Greetings from Dana in Dar es Salaam, where I have been placed with Tujijenge Tanzania! In this past month, it’s been exciting to see the initial partnership form between Tujijenge Tanzania and Kiva, as they work together to provide loans to their clients. My officemates get so excited when they see all the different profiles on the Kiva website of people from all over the world who have become lenders to their clients. My translator/partner and I have now completed over 30 interviews of entrepreneurs, 26 of which have already been posted online and their loans completely raised. It’s truly amazing how fast people respond on the Kiva website– loan amounts being raised in hours, even minutes. I am currently fascinated by the Kiva model– how individuals around the world are brought together online– and wonder if it could be expanded to serve other areas of need besides microfinance.
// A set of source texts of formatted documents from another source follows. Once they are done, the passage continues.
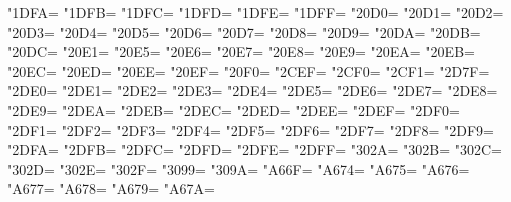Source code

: \XeTeXcharclass"1DFA=\KclassCM
\XeTeXcharclass"1DFB=\KclassCM
\XeTeXcharclass"1DFC=\KclassCM
\XeTeXcharclass"1DFD=\KclassCM
\XeTeXcharclass"1DFE=\KclassCM
\XeTeXcharclass"1DFF=\KclassCM
\XeTeXcharclass"20D0=\KclassCM
\XeTeXcharclass"20D1=\KclassCM
\XeTeXcharclass"20D2=\KclassCM
\XeTeXcharclass"20D3=\KclassCM
\XeTeXcharclass"20D4=\KclassCM
\XeTeXcharclass"20D5=\KclassCM
\XeTeXcharclass"20D6=\KclassCM
\XeTeXcharclass"20D7=\KclassCM
\XeTeXcharclass"20D8=\KclassCM
\XeTeXcharclass"20D9=\KclassCM
\XeTeXcharclass"20DA=\KclassCM
\XeTeXcharclass"20DB=\KclassCM
\XeTeXcharclass"20DC=\KclassCM
\XeTeXcharclass"20E1=\KclassCM
\XeTeXcharclass"20E5=\KclassCM
\XeTeXcharclass"20E6=\KclassCM
\XeTeXcharclass"20E7=\KclassCM
\XeTeXcharclass"20E8=\KclassCM
\XeTeXcharclass"20E9=\KclassCM
\XeTeXcharclass"20EA=\KclassCM
\XeTeXcharclass"20EB=\KclassCM
\XeTeXcharclass"20EC=\KclassCM
\XeTeXcharclass"20ED=\KclassCM
\XeTeXcharclass"20EE=\KclassCM
\XeTeXcharclass"20EF=\KclassCM
\XeTeXcharclass"20F0=\KclassCM
\XeTeXcharclass"2CEF=\KclassCM
\XeTeXcharclass"2CF0=\KclassCM
\XeTeXcharclass"2CF1=\KclassCM
\XeTeXcharclass"2D7F=\KclassCM
\XeTeXcharclass"2DE0=\KclassCM
\XeTeXcharclass"2DE1=\KclassCM
\XeTeXcharclass"2DE2=\KclassCM
\XeTeXcharclass"2DE3=\KclassCM
\XeTeXcharclass"2DE4=\KclassCM
\XeTeXcharclass"2DE5=\KclassCM
\XeTeXcharclass"2DE6=\KclassCM
\XeTeXcharclass"2DE7=\KclassCM
\XeTeXcharclass"2DE8=\KclassCM
\XeTeXcharclass"2DE9=\KclassCM
\XeTeXcharclass"2DEA=\KclassCM
\XeTeXcharclass"2DEB=\KclassCM
\XeTeXcharclass"2DEC=\KclassCM
\XeTeXcharclass"2DED=\KclassCM
\XeTeXcharclass"2DEE=\KclassCM
\XeTeXcharclass"2DEF=\KclassCM
\XeTeXcharclass"2DF0=\KclassCM
\XeTeXcharclass"2DF1=\KclassCM
\XeTeXcharclass"2DF2=\KclassCM
\XeTeXcharclass"2DF3=\KclassCM
\XeTeXcharclass"2DF4=\KclassCM
\XeTeXcharclass"2DF5=\KclassCM
\XeTeXcharclass"2DF6=\KclassCM
\XeTeXcharclass"2DF7=\KclassCM
\XeTeXcharclass"2DF8=\KclassCM
\XeTeXcharclass"2DF9=\KclassCM
\XeTeXcharclass"2DFA=\KclassCM
\XeTeXcharclass"2DFB=\KclassCM
\XeTeXcharclass"2DFC=\KclassCM
\XeTeXcharclass"2DFD=\KclassCM
\XeTeXcharclass"2DFE=\KclassCM
\XeTeXcharclass"2DFF=\KclassCM
\XeTeXcharclass"302A=\KclassCM
\XeTeXcharclass"302B=\KclassCM
\XeTeXcharclass"302C=\KclassCM
\XeTeXcharclass"302D=\KclassCM
\XeTeXcharclass"302E=\KclassCM
\XeTeXcharclass"302F=\KclassCM
\XeTeXcharclass"3099=\KclassCM
\XeTeXcharclass"309A=\KclassCM
\XeTeXcharclass"A66F=\KclassCM
\XeTeXcharclass"A674=\KclassCM
\XeTeXcharclass"A675=\KclassCM
\XeTeXcharclass"A676=\KclassCM
\XeTeXcharclass"A677=\KclassCM
\XeTeXcharclass"A678=\KclassCM
\XeTeXcharclass"A679=\KclassCM
\XeTeXcharclass"A67A=\KclassCM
A week ago Saturday, I visited an oncology hospital with the women from my church community group, which has been meeting weekly for Bible study. I found the hospital, which is located next to the president’s palace, to be a place of little hope. Because it is a referral center where patients come from all over the country when rejected by local hospitals (which don’t have the means to treat or often even diagnose the cancer), the patients come during the last stages of their life. By the time they reach this hospital, their cancer has generally spread all over the body and is irrevocable.

During our 2 hour visit, I spent my time in the children’s ward where 20 beds were lined single file against the two walls. I tried talking to the kids and their mothers with my limited Swahili as I sat with them on their beds (single beds that are each shared by two patients and their two mothers every night). Many of the children had lost an eye (left uncovered) due to lymphoma and had other such cancer treatment remnants. The ones with any energy left in their bodies enjoyed our small gift of a pencil and notebook. I took turns drawing pictures with a girl named Vicky, around 9-years-old. They were all so precious.

In my opinion, the hospital lacks the equipment and resources it should have primarily due to financial priorities. With so much need in Tanzania, this hospital is left with not enough beds, medicine, and basic machinery– although it is the primary oncology hospital in the country! The machine that checks electrolytes has been broken for 2 years and has yet to be repaired, which would cost about 2 million shillings (about $1,800). The machine that should work to position people properly for radiotherapy has yet to be bought, thus leaving the patients with unnecessary side effects such as intestinal and bone marrow decay. The situation is that at this hospital, even if more clients were to receive proper treatment and prolong their lives even by a few extra months or weeks, there would be no room for them anyway. Since the clients are literally on their deathbed, who can blame anyone for the prevailing attitude that money could be spent better elsewhere.

I left the hospital depressed, but also inspired. There are people out there who care about injustice and often don’t know how to tangibly help. Maybe in the future, the Kiva model– through the use of the internet– will prove to bring more awareness of ways they/we can get involved with issues that may feel so distant.